There were two political groups in Rome: the Sullan party and the Marian party, had been so discouraged and divided that they held almost no political prominence (Plu, Lives. Caesar 6). While the Sullan party was very powerful, Caesar wished to reinvigorate the Marian party and was elected pontifex maximus after the death of Metellus (Caesar 6-8). It was after this that Caesar left for Spain, where he not only conquered the Callici and the Lustiani, but also established peace between the communities, which enhanced his prestige (Caesar 12). When Caesar returned to Rome, he was a candidate for his first consulship and won (Plu, Lives. Pompey 47). Immediately after, he began to court the favour of the poor by bringing up new laws for grants of land and began an alliance with Pompey through his marriage to Caesar’s daughter, Julia (Pompey 49). After their divorce, Pompey and Caesar began their fallout (Plu, Lives. Caesar 23). The Roman people began to think more highly of Caesar than Pompey (Caesar 18). After many military victories against common enemies by both Pompey and Caesar and the death of Crassus in Parthia, tensions were raised between the two and the civil wars began (Caesar 28).
From the start Caesar’s goal was to bring down Pompey (Caesar 28). After realizing this, Pompey attempted to discredit Caesar by not only recalling his troops from the Gallic Wars, but making those soldiers lie about Caesar (Caesar 29). The hatred between the two led to the violent civil wars. Caesar had launched a surprise attack on Ariminum and seized the town (Caesar 32). Pompey, who was already terrified of Caesar and his growing power, had been criticized by many for being responsible for building up Caesar’s power (Caesar 34). While Pompey’s troops outnumbered Caesar’s, Caesar was able to gain control of Ital after just six days, while Pompey retreated during every battle (Caesar 35-36). Part of the downfall of Pompey was due to the fact that members of his army refused to listen to him. Majority of his allies were aristocrats and acted as independent commanders instead of following Pompey’s orders. Caesar, on the other hand, led a cohesive unit across the Roman Empire and his troops easily defeated Pompey (Caesar 46). It was after this that Caesar became the sole dictator over Rome, as there was no one left to oppose him.
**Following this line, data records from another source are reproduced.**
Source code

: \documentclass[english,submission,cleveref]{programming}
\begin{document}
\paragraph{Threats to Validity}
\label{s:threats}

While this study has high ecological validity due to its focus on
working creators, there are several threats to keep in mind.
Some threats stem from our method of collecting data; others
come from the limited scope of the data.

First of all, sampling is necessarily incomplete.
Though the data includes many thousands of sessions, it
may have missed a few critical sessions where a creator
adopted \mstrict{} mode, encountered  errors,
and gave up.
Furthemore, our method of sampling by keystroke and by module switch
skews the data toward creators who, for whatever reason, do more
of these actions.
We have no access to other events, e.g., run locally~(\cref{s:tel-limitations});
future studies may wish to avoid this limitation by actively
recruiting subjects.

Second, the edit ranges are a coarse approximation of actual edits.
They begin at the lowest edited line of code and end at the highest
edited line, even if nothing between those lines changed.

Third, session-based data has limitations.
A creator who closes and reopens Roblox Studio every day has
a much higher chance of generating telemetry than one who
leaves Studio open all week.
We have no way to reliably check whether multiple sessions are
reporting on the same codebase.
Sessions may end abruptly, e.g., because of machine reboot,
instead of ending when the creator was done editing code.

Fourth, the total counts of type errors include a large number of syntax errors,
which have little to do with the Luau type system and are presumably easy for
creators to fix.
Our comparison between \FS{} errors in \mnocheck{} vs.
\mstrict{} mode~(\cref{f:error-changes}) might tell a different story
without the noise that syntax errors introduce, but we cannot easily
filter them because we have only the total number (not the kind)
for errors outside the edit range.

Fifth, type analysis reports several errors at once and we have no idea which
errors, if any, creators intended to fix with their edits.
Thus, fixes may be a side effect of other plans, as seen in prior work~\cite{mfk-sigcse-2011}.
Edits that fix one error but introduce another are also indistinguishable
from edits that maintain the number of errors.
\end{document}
The violence that plagued Rome during the years of 133 to 43 B.C. were a direct result of political affairs. While violence was evident throughout the entire century, the bulk of it occurred near the end, where Sulla led his dictatorship through force. His beliefs rubbed off on a young Pompey, who quickly rose in the political and military ranks. Opposite to him was Caesar, who was hated by Sulla and also rose to prominence swiftly. It was only a matter of time before the two would face off against each other for ultimate power in Rome, which culminated during the civil wars.